Michael Quast

Michael Quast

Michael Quast wurde 1959 in Heidelberg geboren, studierte an der Hochschule für Musik und Darstellende Kunst in Stuttgart und eroberte sich schnell ein Publikum als vielseitiger Komödiant, Solokabarettist und Operettenregisseur. Engagements führten ihn unter anderem an das Düsseldorfer Kom(m)ödchen, das Staatstheater Stuttgart, die Hamburger Kammerspiele sowie das Schauspiel und die Oper Frankfurt am Main, wo er den Frosch in DIE FLEDERMAUS spielte. Zu seinen Kabarett-Solos gehören Satyr im Getriebe (1985),breitling replica watches Die Wüste lebt (1989), Unter Geiern/Lovesongs (1992), Henkersmahlzeit (1995) und Hörsturz (2000).

1998 produzierte er am Heidelberger Theater "Michael Quast liest, singt, tanzt und spielt BLAUBART, Opéra bouffe von Jacques Offenbach", am Flügel begleitet von Theodore Ganger. Die Süddeutsche Zeitung schrieb von einem "theatralischen Zauberwunderwerk". Im Goethejahr 1999 legte er zusammen mit Philipp Mosetter den Abend "Goethe: Faust I" vor, in dem das deutsche Nationalepos als Humorbuch ersten Ranges präsentiert wird. Im Schillerjahr 2005 folgte in gleicher Besetzung "Schiller – Verrat, Verrat und hinten scheint die Sonne" bei den Schillertagen am Nationaltheater Mannheim. Seit 1999 ist Michael Quast jährlich ebenfalls in den Hauptpartien von Wolfgang Deichsels Moliére- Bearbeitungen, zunächst in Bad Vilbel und nun bei „Barock am Main“ in Frankfurt-Höchst zu erleben.

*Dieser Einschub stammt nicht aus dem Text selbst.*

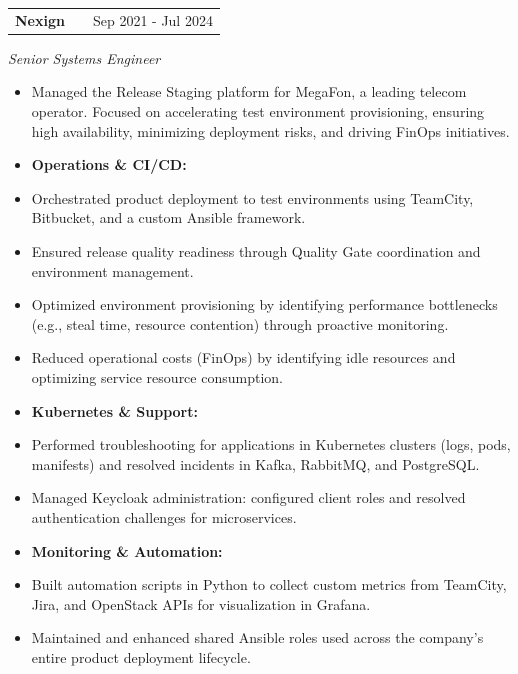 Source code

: \documentclass[a4paper,12pt]{article}
\makeatletter
\newenvironment{joblong}[3]
    {
    \begin{tabularx}{\linewidth}{@{}l X r@{}}
    \textbf{#1} & \hfill &  #2 \\[3.75pt]
    \end{tabularx}
    {\itshape #3}\par\vspace{2pt}
    \begin{itemize}[nosep,after=\strut, leftmargin=1em, itemsep=4pt,label=-]
    }
    {
    \end{itemize}
    }
\makeatother
\begin{document}
\begin{joblong}{Nexign}{Sep 2021 - Jul 2024}{Senior Systems Engineer}
\item[] Managed the Release Staging platform for MegaFon, a leading telecom operator. Focused on accelerating test environment provisioning, ensuring high availability, minimizing deployment risks, and driving FinOps initiatives.
\item[] \textbf{Operations \& CI/CD:}\smallskip
\item Orchestrated product deployment to test environments using TeamCity, Bitbucket, and a custom Ansible framework.
\item Ensured release quality readiness through Quality Gate coordination and environment management.
\item Optimized environment provisioning by identifying performance bottlenecks (e.g., steal time, resource contention) through proactive monitoring.
\item Reduced operational costs (FinOps) by identifying idle resources and optimizing service resource consumption.
\item[] \textbf{Kubernetes \& Support:}\smallskip
\item Performed troubleshooting for applications in Kubernetes clusters (logs, pods, manifests) and resolved incidents in Kafka, RabbitMQ, and PostgreSQL.
\item Managed Keycloak administration: configured client roles and resolved authentication challenges for microservices.
\item[] \textbf{Monitoring \& Automation:}\smallskip
\item Built automation scripts in Python to collect custom metrics from TeamCity, Jira, and OpenStack APIs for visualization in Grafana.
\item Maintained and enhanced shared Ansible roles used across the company’s entire product deployment lifecycle.
\end{joblong}
\end{document}
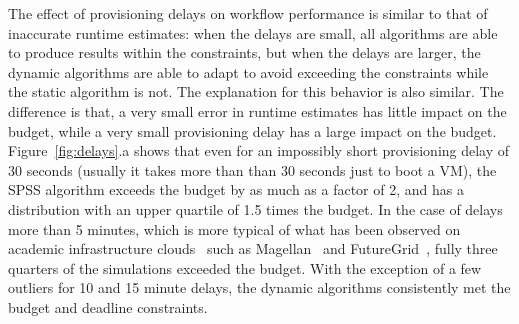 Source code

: \documentclass[conference]{IEEEtran}
\begin{document}
The effect of provisioning delays on workflow performance is similar to that of inaccurate runtime estimates: when the delays are small, all algorithms are able to produce results within the constraints, but when the delays are larger, the dynamic algorithms are able to adapt to avoid exceeding the constraints while the static algorithm is not. The explanation for this behavior is also similar. The difference is that, a very small error in runtime estimates has little impact on the budget, while a very small provisioning delay has a large impact on the budget. Figure~\ref{fig:delays}.a shows that even for an impossibly short provisioning delay of 30 seconds (usually it takes more than than 30 seconds just to boot a VM), the SPSS algorithm exceeds the budget by as much as a factor of 2, and has a distribution with an upper quartile of 1.5 times the budget. In the case of delays more than 5 minutes, which is more typical of what has been observed on academic infrastructure clouds~\cite{Juve2011} such as Magellan~\cite{Magellan} and FutureGrid~\cite{FutureGrid}, fully three quarters of the simulations exceeded the budget. With the exception of a few outliers for 10 and 15 minute delays, the dynamic algorithms consistently met the budget and deadline constraints.


\end{document}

2003 fand die Uraufführung von "KWAST oder Der Narr des Königs. Theaterstück für Michael Quast" von F. K. Waechter statt. 2004 folgte "Sex & Crime. Balladen und Melodrame,panerai replica watches gelesen und erlitten von Michael Quast" als Hörbuch und Bühnenprogramm. 2006 brachte Michael Quast zusammen mit Sabine Fischmann und Ted Granger "Don Giovanni. Der komplette Wahnsinn für zwei Stimmen und ein Klavier" von Mozart/da Ponte auf die Bühne. Diese Produktion wurde zum Eröffnungsfest der Salzburger Festspiele 2006 eingeladen. Des Weiteren inszenierte Michael Quast den BETTELSTUDENT von Carl Millöcker in einer speziellen Bearbeitung an der Staatsoperette Dresden im Rahmen der 800-Jahrfeier der Stadt.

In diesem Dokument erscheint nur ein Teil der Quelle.